= Beginning of Section =

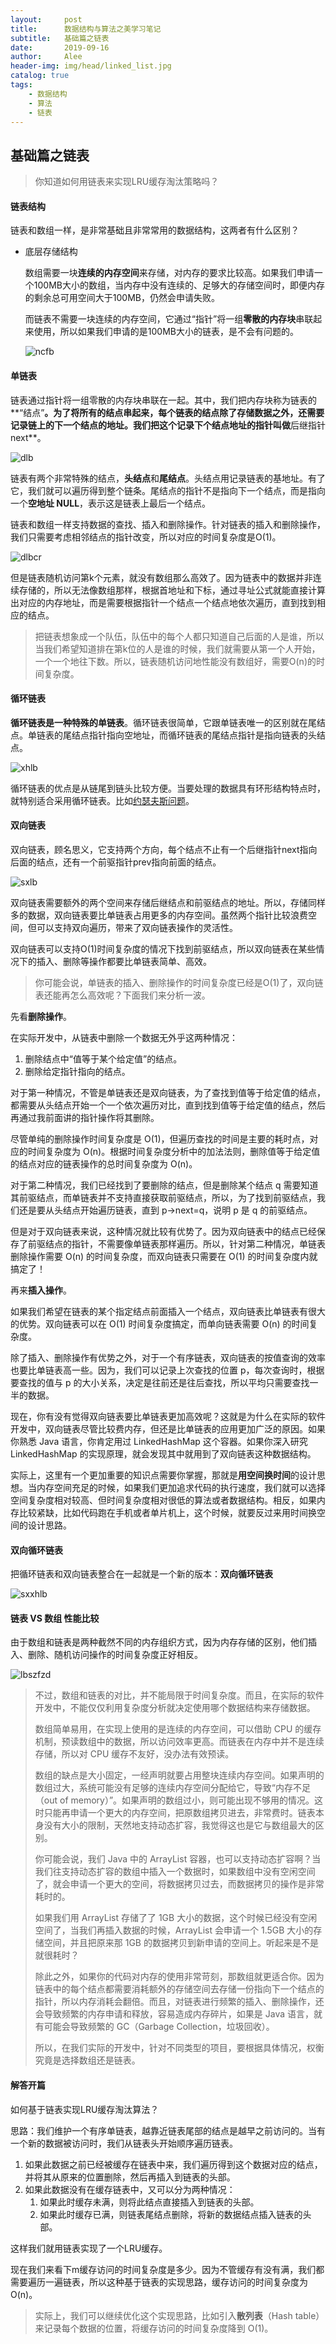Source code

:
 ```yaml
---
layout:     post
title:      数据结构与算法之美学习笔记
subtitle:   基础篇之链表
date:       2019-09-16
author:     Alee
header-img: img/head/linked_list.jpg
catalog: true
tags:
    - 数据结构
    - 算法
    - 链表
---
```


## 基础篇之链表

> 你知道如何用链表来实现LRU缓存淘汰策略吗？



#### 链表结构

链表和数组一样，是非常基础且非常常用的数据结构，这两者有什么区别？

* 底层存储结构

  数组需要一块**连续的内存空间**来存储，对内存的要求比较高。如果我们申请一个100MB大小的数组，当内存中没有连续的、足够大的存储空间时，即便内存的剩余总可用空间大于100MB，仍然会申请失败。

  而链表不需要一块连续的内存空间，它通过“指针”将一组**零散的内存块**串联起来使用，所以如果我们申请的是100MB大小的链表，是不会有问题的。

  ![ncfb](https://static001.geekbang.org/resource/image/d5/cd/d5d5bee4be28326ba3c28373808a62cd.jpg)



#### 单链表

链表通过指针将一组零散的内存块串联在一起。其中，我们把内存块称为链表的**“结点”**。为了将所有的结点串起来，每个链表的结点除了存储数据之外，还需要记录链上的下一个结点的地址。我们把这个记录下个结点地址的指针叫做**后继指针 next**。

![dlb](https://static001.geekbang.org/resource/image/b9/eb/b93e7ade9bb927baad1348d9a806ddeb.jpg)

链表有两个非常特殊的结点，**头结点**和**尾结点**。头结点用记录链表的基地址。有了它，我们就可以遍历得到整个链条。尾结点的指针不是指向下一个结点，而是指向一个**空地址 NULL**，表示这是链表上最后一个结点。

链表和数组一样支持数据的查找、插入和删除操作。针对链表的插入和删除操作，我们只需要考虑相邻结点的指针改变，所以对应的时间复杂度是O(1)。

![dlbcr](https://static001.geekbang.org/resource/image/45/17/452e943788bdeea462d364389bd08a17.jpg)

但是链表随机访问第k个元素，就没有数组那么高效了。因为链表中的数据并非连续存储的，所以无法像数组那样，根据首地址和下标，通过寻址公式就能直接计算出对应的内存地址，而是需要根据指针一个结点一个结点地依次遍历，直到找到相应的结点。

> 把链表想象成一个队伍，队伍中的每个人都只知道自己后面的人是谁，所以当我们希望知道排在第k位的人是谁的时候，我们就需要从第一个人开始，一个一个地往下数。所以，链表随机访问地性能没有数组好，需要O(n)的时间复杂度。



#### 循环链表

**循环链表是一种特殊的单链表**。循环链表很简单，它跟单链表唯一的区别就在尾结点。单链表的尾结点指针指向空地址，而循环链表的尾结点指针是指向链表的头结点。

![xhlb](https://static001.geekbang.org/resource/image/86/55/86cb7dc331ea958b0a108b911f38d155.jpg)

循环链表的优点是从链尾到链头比较方便。当要处理的数据具有环形结构特点时，就特别适合采用循环链表。比如[约瑟夫斯问题](https://zh.wikipedia.org/wiki/%E7%BA%A6%E7%91%9F%E5%A4%AB%E6%96%AF%E9%97%AE%E9%A2%98)。



#### 双向链表

双向链表，顾名思义，它支持两个方向，每个结点不止有一个后继指针next指向后面的结点，还有一个前驱指针prev指向前面的结点。

![sxlb](https://static001.geekbang.org/resource/image/cb/0b/cbc8ab20276e2f9312030c313a9ef70b.jpg)

双向链表需要额外的两个空间来存储后继结点和前驱结点的地址。所以，存储同样多的数据，双向链表要比单链表占用更多的内存空间。虽然两个指针比较浪费空间，但可以支持双向遍历，带来了双向链表操作的灵活性。

双向链表可以支持O(1)时间复杂度的情况下找到前驱结点，所以双向链表在某些情况下的插入、删除等操作都要比单链表简单、高效。

> 你可能会说，单链表的插入、删除操作的时间复杂度已经是O(1)了，双向链表还能再怎么高效呢？下面我们来分析一波。

先看**删除操作**。

在实际开发中，从链表中删除一个数据无外乎这两种情况：

1. 删除结点中“值等于某个给定值”的结点。
2. 删除给定指针指向的结点。

对于第一种情况，不管是单链表还是双向链表，为了查找到值等于给定值的结点，都需要从头结点开始一个一个依次遍历对比，直到找到值等于给定值的结点，然后再通过我前面讲的指针操作将其删除。

尽管单纯的删除操作时间复杂度是 O(1)，但遍历查找的时间是主要的耗时点，对应的时间复杂度为 O(n)。根据时间复杂度分析中的加法法则，删除值等于给定值的结点对应的链表操作的总时间复杂度为 O(n)。

对于第二种情况，我们已经找到了要删除的结点，但是删除某个结点 q 需要知道其前驱结点，而单链表并不支持直接获取前驱结点，所以，为了找到前驱结点，我们还是要从头结点开始遍历链表，直到 p->next=q，说明 p 是 q 的前驱结点。

但是对于双向链表来说，这种情况就比较有优势了。因为双向链表中的结点已经保存了前驱结点的指针，不需要像单链表那样遍历。所以，针对第二种情况，单链表删除操作需要 O(n) 的时间复杂度，而双向链表只需要在 O(1) 的时间复杂度内就搞定了！

再来**插入操作**。

如果我们希望在链表的某个指定结点前面插入一个结点，双向链表比单链表有很大的优势。双向链表可以在 O(1) 时间复杂度搞定，而单向链表需要 O(n) 的时间复杂度。

除了插入、删除操作有优势之外，对于一个有序链表，双向链表的按值查询的效率也要比单链表高一些。因为，我们可以记录上次查找的位置 p，每次查询时，根据要查找的值与 p 的大小关系，决定是往前还是往后查找，所以平均只需要查找一半的数据。

现在，你有没有觉得双向链表要比单链表更加高效呢？这就是为什么在实际的软件开发中，双向链表尽管比较费内存，但还是比单链表的应用更加广泛的原因。如果你熟悉 Java 语言，你肯定用过 LinkedHashMap 这个容器。如果你深入研究 LinkedHashMap 的实现原理，就会发现其中就用到了双向链表这种数据结构。

实际上，这里有一个更加重要的知识点需要你掌握，那就是**用空间换时间**的设计思想。当内存空间充足的时候，如果我们更加追求代码的执行速度，我们就可以选择空间复杂度相对较高、但时间复杂度相对很低的算法或者数据结构。相反，如果内存比较紧缺，比如代码跑在手机或者单片机上，这个时候，就要反过来用时间换空间的设计思路。



#### 双向循环链表

把循环链表和双向链表整合在一起就是一个新的版本：**双向循环链表**

![sxxhlb](https://static001.geekbang.org/resource/image/d1/91/d1665043b283ecdf79b157cfc9e5ed91.jpg)



#### 链表 VS 数组 性能比较

由于数组和链表是两种截然不同的内存组织方式，因为内存存储的区别，他们插入、删除、随机访问操作的时间复杂度正好相反。

![lbszfzd](https://static001.geekbang.org/resource/image/4f/68/4f63e92598ec2551069a0eef69db7168.jpg)

> 不过，数组和链表的对比，并不能局限于时间复杂度。而且，在实际的软件开发中，不能仅仅利用复杂度分析就决定使用哪个数据结构来存储数据。
>
> 数组简单易用，在实现上使用的是连续的内存空间，可以借助 CPU 的缓存机制，预读数组中的数据，所以访问效率更高。而链表在内存中并不是连续存储，所以对 CPU 缓存不友好，没办法有效预读。
>
> 数组的缺点是大小固定，一经声明就要占用整块连续内存空间。如果声明的数组过大，系统可能没有足够的连续内存空间分配给它，导致“内存不足（out of memory）”。如果声明的数组过小，则可能出现不够用的情况。这时只能再申请一个更大的内存空间，把原数组拷贝进去，非常费时。链表本身没有大小的限制，天然地支持动态扩容，我觉得这也是它与数组最大的区别。
>
> 你可能会说，我们 Java 中的 ArrayList 容器，也可以支持动态扩容啊？当我们往支持动态扩容的数组中插入一个数据时，如果数组中没有空闲空间了，就会申请一个更大的空间，将数据拷贝过去，而数据拷贝的操作是非常耗时的。
>
> 如果我们用 ArrayList 存储了了 1GB 大小的数据，这个时候已经没有空闲空间了，当我们再插入数据的时候，ArrayList 会申请一个 1.5GB 大小的存储空间，并且把原来那 1GB 的数据拷贝到新申请的空间上。听起来是不是就很耗时？
>
> 除此之外，如果你的代码对内存的使用非常苛刻，那数组就更适合你。因为链表中的每个结点都需要消耗额外的存储空间去存储一份指向下一个结点的指针，所以内存消耗会翻倍。而且，对链表进行频繁的插入、删除操作，还会导致频繁的内存申请和释放，容易造成内存碎片，如果是 Java 语言，就有可能会导致频繁的 GC（Garbage Collection，垃圾回收）。
>
> 所以，在我们实际的开发中，针对不同类型的项目，要根据具体情况，权衡究竟是选择数组还是链表。



#### 解答开篇

如何基于链表实现LRU缓存淘汰算法？

思路：我们维护一个有序单链表，越靠近链表尾部的结点是越早之前访问的。当有一个新的数据被访问时，我们从链表头开始顺序遍历链表。

1. 如果此数据之前已经被缓存在链表中来，我们遍历得到这个数据对应的结点，并将其从原来的位置删除，然后再插入到链表的头部。
2. 如果此数据没有在缓存链表中，又可以分为两种情况：
   1. 如果此时缓存未满，则将此结点直接插入到链表的头部。
   2. 如果此时缓存已满，则链表尾结点删除，将新的数据结点插入链表的头部。

这样我们就用链表实现了一个LRU缓存。

现在我们来看下m缓存访问的时间复杂度是多少。因为不管缓存有没有满，我们都需要遍历一遍链表，所以这种基于链表的实现思路，缓存访问的时间复杂度为O(n)。

> 实际上，我们可以继续优化这个实现思路，比如引入**散列表**（Hash table）来记录每个数据的位置，将缓存访问的时间复杂度降到 O(1)。

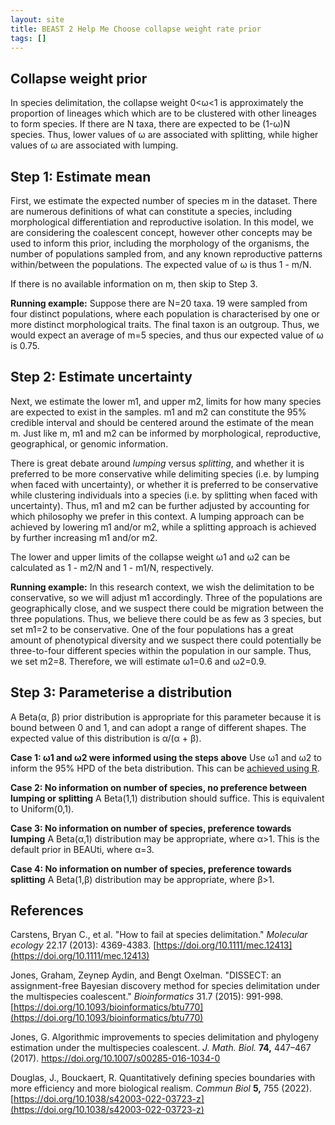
 ```yaml
---
layout: site
title: BEAST 2 Help Me Choose collapse weight rate prior
tags: []
---
```


## Collapse weight prior 

In species delimitation, the collapse weight 0<&omega;<1 is approximately the proportion of lineages which which are to be clustered with other lineages to form species. If there are N taxa, there are expected to be (1-&omega;)N species. Thus, lower values of &omega; are associated with splitting, while higher values of &omega; are associated with lumping. 




## Step 1: Estimate mean

First, we estimate the expected number of species m in the dataset. There are numerous definitions of what can constitute a species, including morphological differentiation and reproductive isolation. In this model, we are considering the coalescent concept, however other concepts may be used  to inform this prior, including the morphology of the organisms, the number of populations sampled from, and any known reproductive patterns within/between the populations. The expected value of &omega; is thus 1 - m/N. 

If there is no available information on m, then skip to Step 3.

**Running example:** Suppose there are N=20 taxa. 19 were sampled from four distinct populations, where each population is characterised by one or more distinct morphological traits. The final taxon is an outgroup. Thus, we would expect an average of m=5 species, and thus our expected value of &omega; is 0.75. 


## Step 2: Estimate uncertainty

Next, we estimate the lower m1, and upper m2, limits for how many species are expected to exist in the samples. m1 and m2 can constitute the 95% credible interval and should be centered around the estimate of the mean m.  Just like m, m1 and m2 can be informed by morphological, reproductive, geographical, or genomic information.

There is great debate around *lumping* versus *splitting*, and whether it is preferred to be more conservative while delimiting species  (i.e. by lumping when faced with uncertainty), or whether it is preferred to be conservative while clustering individuals into a species (i.e. by splitting when faced with uncertainty). Thus, m1 and m2 can be further adjusted by accounting for which philosophy we prefer in this context. A lumping approach can be achieved by lowering m1 and/or m2, while a splitting approach is achieved by further increasing m1 and/or m2.

The lower and upper limits of the collapse weight &omega;1 and &omega;2 can be calculated as  1 - m2/N and  1 - m1/N, respectively.



**Running example:** In this research context, we wish the delimitation to be conservative, so we will adjust m1 accordingly. Three of the populations are geographically close, and we suspect there could be migration between the three populations. Thus, we believe there could be as few as 3 species, but set m1=2 to be conservative. One of the four populations has a great amount of phenotypical diversity and we suspect there could potentially be three-to-four different species within the population in our sample. Thus, we set m2=8.  Therefore, we will estimate &omega;1=0.6  and &omega;2=0.9.

## Step 3: Parameterise a distribution

A Beta(&alpha;, &beta;) prior distribution is appropriate for this parameter because it is bound between 0 and 1, and can adopt a range of different shapes. The expected value of this distribution is &alpha;/(&alpha; + &beta;).

**Case 1: &omega;1 and &omega;2 were informed using the steps above**
Use &omega;1 and &omega;2  to inform the 95% HPD of the beta distribution. This can be [achieved using R](https://www.beast2.org/2017/05/05/using-r-to-estimate-probability-distribution-parameters-using-quantiles-or-hpd-intervals.html).

**Case 2: No information on number of species, no preference between lumping or splitting**
A Beta(1,1) distribution should suffice. This is equivalent to Uniform(0,1).

**Case 3: No information on number of species, preference towards lumping**
A Beta(&alpha;,1) distribution may be appropriate, where &alpha;>1. This is the default prior in BEAUti, where &alpha;=3.

**Case 4: No information on number of species, preference towards splitting**
A Beta(1,&beta;) distribution may be appropriate, where &beta;>1. 




## References
Carstens, Bryan C., et al. "How to fail at species delimitation." _Molecular ecology_ 22.17 (2013): 4369-4383. [https://doi.org/10.1111/mec.12413](https://doi.org/10.1111/mec.12413)

Jones, Graham, Zeynep Aydin, and Bengt Oxelman. "DISSECT: an assignment-free Bayesian discovery method for species delimitation under the multispecies coalescent." _Bioinformatics_ 31.7 (2015): 991-998. [https://doi.org/10.1093/bioinformatics/btu770](https://doi.org/10.1093/bioinformatics/btu770)

Jones, G. Algorithmic improvements to species delimitation and phylogeny estimation under the multispecies coalescent. _J. Math. Biol._ **74,** 447–467 (2017). https://doi.org/10.1007/s00285-016-1034-0

Douglas, J., Bouckaert, R. Quantitatively defining species boundaries with more efficiency and more biological realism. _Commun Biol_ **5,** 755 (2022). [https://doi.org/10.1038/s42003-022-03723-z](https://doi.org/10.1038/s42003-022-03723-z)


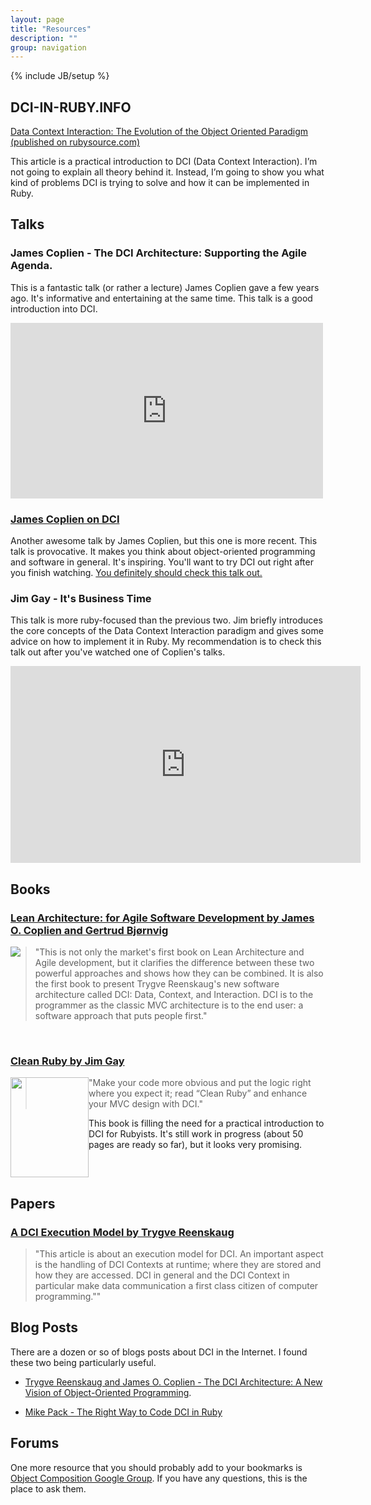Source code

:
 ```yaml
---
layout: page
title: "Resources"
description: ""
group: navigation
---
```

{% include JB/setup %}

## DCI-IN-RUBY.INFO

[Data Context Interaction: The Evolution of the Object Oriented Paradigm (published on rubysource.com)](http://rubysource.com/dci-the-evolution-of-the-object-oriented-paradigm/)

This article is a practical introduction to DCI (Data Context Interaction). I’m not going to explain all theory behind it. Instead, I’m going to show you what kind of problems DCI is trying to solve and how it can be implemented in Ruby.

## Talks

### James Coplien - The DCI Architecture: Supporting the Agile Agenda.

This is a fantastic talk (or rather a lecture) James Coplien gave a few years ago. It's informative and entertaining at the same time. This talk is a good introduction into DCI. 

<iframe src="http://player.vimeo.com/video/8235574" width="500" height="281" frameborder="0" webkitAllowFullScreen="true" mozallowfullscreen="true" allowFullScreen="true">  </iframe>

### [James Coplien on DCI](http://www.tele-task.de/archive/lecture/overview/6269/)

Another awesome talk by James Coplien, but this one is more recent. This talk is provocative. It makes you think about object-oriented programming and software in general. It's inspiring. You'll want to try DCI out right after you finish watching. [You definitely should check this talk out.](http://www.tele-task.de/archive/lecture/overview/6269/)

### Jim Gay - It's Business Time 

This talk is more ruby-focused than the previous two. Jim briefly introduces the core concepts of the Data Context Interaction paradigm and gives some advice on how to implement it in Ruby. My recommendation is to check this talk out after you've watched one of Coplien's talks.

<iframe width="560" height="315" src="http://www.youtube.com/embed/lhFSc0dWsto" frameborder="0" allowfullscreen="true">  </iframe>

## Books

### [Lean Architecture: for Agile Software Development by James O. Coplien and Gertrud Bjørnvig](http://leansoftwarearchitecture.com)

<img src="http://www.leansoftwarearchitecture.com/_/rsrc/1277408622060/home/leanarchitecturefrontcover.jpg?height=150&amp;width=121" style="float:left;"/>

<blockquote>"This is not only the market's first book on Lean Architecture and Agile development, but it clarifies the difference between these two powerful approaches and shows how they can be combined. It is also the first book to present Trygve Reenskaug's new software architecture called DCI: Data, Context, and Interaction. DCI is to the programmer as the classic MVC architecture is to the end user: a software approach that puts people first."
</blockquote>

<br style="clear:both;"/>

### [Clean Ruby by Jim Gay](http://clean-ruby.com)

<img src="http://s3.amazonaws.com/solarhost/21/assets/58/book-shadow.png" style="float:left; height:160px; width:125px;"/>
<blockquote>"Make your code more obvious and put the logic right where you expect it; read “Clean Ruby” and enhance your MVC design with DCI."
</blockquote>
This book is filling the need for a practical introduction to DCI for Rubyists. It's still work in progress (about 50 pages are ready so far), but it looks very promising.

<br style="clear:both;"/>

## Papers

### [A DCI Execution Model by Trygve Reenskaug](http://folk.uio.no/trygver/2012/DCIExecutionModel-2.1.pdf)
<blockquote>"This article is about an execution model for DCI. An important aspect is the handling of DCI Contexts at runtime; where they are stored and how they are accessed. DCI in general and the DCI Context in particular make data communication a first class citizen of computer programming.""
</blockquote>

## Blog Posts

There are a dozen or so of blogs posts about DCI in the Internet. I found these two being particularly useful.

* [Trygve Reenskaug and James O. Coplien - The DCI Architecture: A New Vision of Object-Oriented Programming](http://www.artima.com/articles/dci_vision.html). 

* [Mike Pack - The Right Way to Code DCI in Ruby](http://mikepackdev.com/blog_posts/24-the-right-way-to-code-dci-in-ruby) 


## Forums

One more resource that you should probably add to your bookmarks is [Object Composition Google Group](https://groups.google.com/forum/#!forum/object-composition). If you have any questions, this is the place to ask them.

= End of Section =

Could you transcribe the entries above word for word, from the line with "#### 链表 VS 数组 性能比较" down to the line with "这样我们就用链表实现了一个LRU缓存。", keeping both?

Exercise answer.
#### 链表 VS 数组 性能比较

由于数组和链表是两种截然不同的内存组织方式，因为内存存储的区别，他们插入、删除、随机访问操作的时间复杂度正好相反。

![lbszfzd](https://static001.geekbang.org/resource/image/4f/68/4f63e92598ec2551069a0eef69db7168.jpg)

> 不过，数组和链表的对比，并不能局限于时间复杂度。而且，在实际的软件开发中，不能仅仅利用复杂度分析就决定使用哪个数据结构来存储数据。
>
> 数组简单易用，在实现上使用的是连续的内存空间，可以借助 CPU 的缓存机制，预读数组中的数据，所以访问效率更高。而链表在内存中并不是连续存储，所以对 CPU 缓存不友好，没办法有效预读。
>
> 数组的缺点是大小固定，一经声明就要占用整块连续内存空间。如果声明的数组过大，系统可能没有足够的连续内存空间分配给它，导致“内存不足（out of memory）”。如果声明的数组过小，则可能出现不够用的情况。这时只能再申请一个更大的内存空间，把原数组拷贝进去，非常费时。链表本身没有大小的限制，天然地支持动态扩容，我觉得这也是它与数组最大的区别。
>
> 你可能会说，我们 Java 中的 ArrayList 容器，也可以支持动态扩容啊？当我们往支持动态扩容的数组中插入一个数据时，如果数组中没有空闲空间了，就会申请一个更大的空间，将数据拷贝过去，而数据拷贝的操作是非常耗时的。
>
> 如果我们用 ArrayList 存储了了 1GB 大小的数据，这个时候已经没有空闲空间了，当我们再插入数据的时候，ArrayList 会申请一个 1.5GB 大小的存储空间，并且把原来那 1GB 的数据拷贝到新申请的空间上。听起来是不是就很耗时？
>
> 除此之外，如果你的代码对内存的使用非常苛刻，那数组就更适合你。因为链表中的每个结点都需要消耗额外的存储空间去存储一份指向下一个结点的指针，所以内存消耗会翻倍。而且，对链表进行频繁的插入、删除操作，还会导致频繁的内存申请和释放，容易造成内存碎片，如果是 Java 语言，就有可能会导致频繁的 GC（Garbage Collection，垃圾回收）。
>
> 所以，在我们实际的开发中，针对不同类型的项目，要根据具体情况，权衡究竟是选择数组还是链表。



#### 解答开篇

如何基于链表实现LRU缓存淘汰算法？

思路：我们维护一个有序单链表，越靠近链表尾部的结点是越早之前访问的。当有一个新的数据被访问时，我们从链表头开始顺序遍历链表。

1. 如果此数据之前已经被缓存在链表中来，我们遍历得到这个数据对应的结点，并将其从原来的位置删除，然后再插入到链表的头部。
2. 如果此数据没有在缓存链表中，又可以分为两种情况：
   1. 如果此时缓存未满，则将此结点直接插入到链表的头部。
   2. 如果此时缓存已满，则链表尾结点删除，将新的数据结点插入链表的头部。

这样我们就用链表实现了一个LRU缓存。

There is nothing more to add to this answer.